[Start of Attachment]

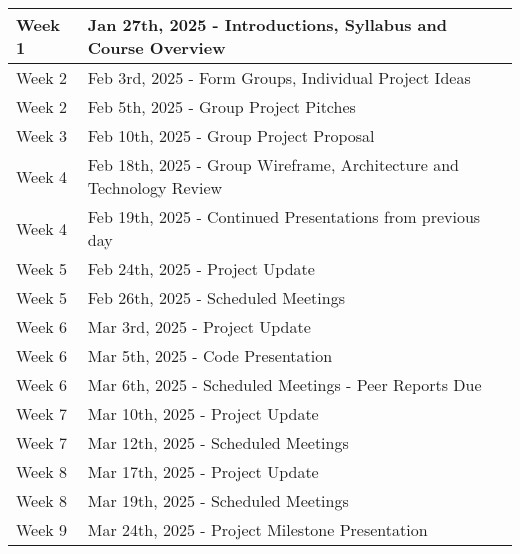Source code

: \renewcommand{\arraystretch}{1.5}




\begin{tabular}{ | l | l |  }
    \hline
    Week 1 & Jan 27th, 2025 - Introductions, Syllabus and Course Overview \\
    \hline
    Week 2 & Feb 3rd, 2025 - Form Groups, Individual Project Ideas \\ 
    \hline
    Week 2 & Feb 5th, 2025 - Group Project Pitches  \\ 
    \hline
    Week 3 & Feb 10th, 2025 - Group Project Proposal \\ 
    \hline
    Week 4 & Feb 18th, 2025 - Group Wireframe, Architecture and Technology Review \\
    \hline
    Week 4 & Feb 19th, 2025 - Continued Presentations from previous day \\ %
    \hline
    Week 5 & Feb 24th, 2025 - Project Update \\ 
    \hline
    Week 5 & Feb 26th, 2025 - Scheduled Meetings \\ 
    \hline
    Week 6 & Mar 3rd, 2025 - Project Update \\ 
    \hline
    Week 6 & Mar 5th, 2025 - Code Presentation \\
    \hline
    Week 6 & Mar 6th, 2025 - Scheduled Meetings - Peer Reports Due \\ %
    \hline
    Week 7 & Mar 10th, 2025 - Project Update \\ 
    \hline
    Week 7 & Mar 12th, 2025 - Scheduled Meetings \\ 
    \hline
    Week 8 & Mar 17th, 2025 - Project Update \\ 
    \hline
    Week 8 & Mar 19th, 2025 - Scheduled Meetings \\ 
    \hline
    Week 9 & Mar 24th, 2025 - Project Milestone Presentation \\ 

\end{tabular}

[End of Attachment]

ASSIGNED TASK: Among the lines above, return those that contain the string "Update".

EXPECTED ANSWER:
    Week 5 & Feb 24th, 2025 - Project Update \\ 
    Week 6 & Mar 3rd, 2025 - Project Update \\ 
    Week 7 & Mar 10th, 2025 - Project Update \\ 
    Week 8 & Mar 17th, 2025 - Project Update \\ 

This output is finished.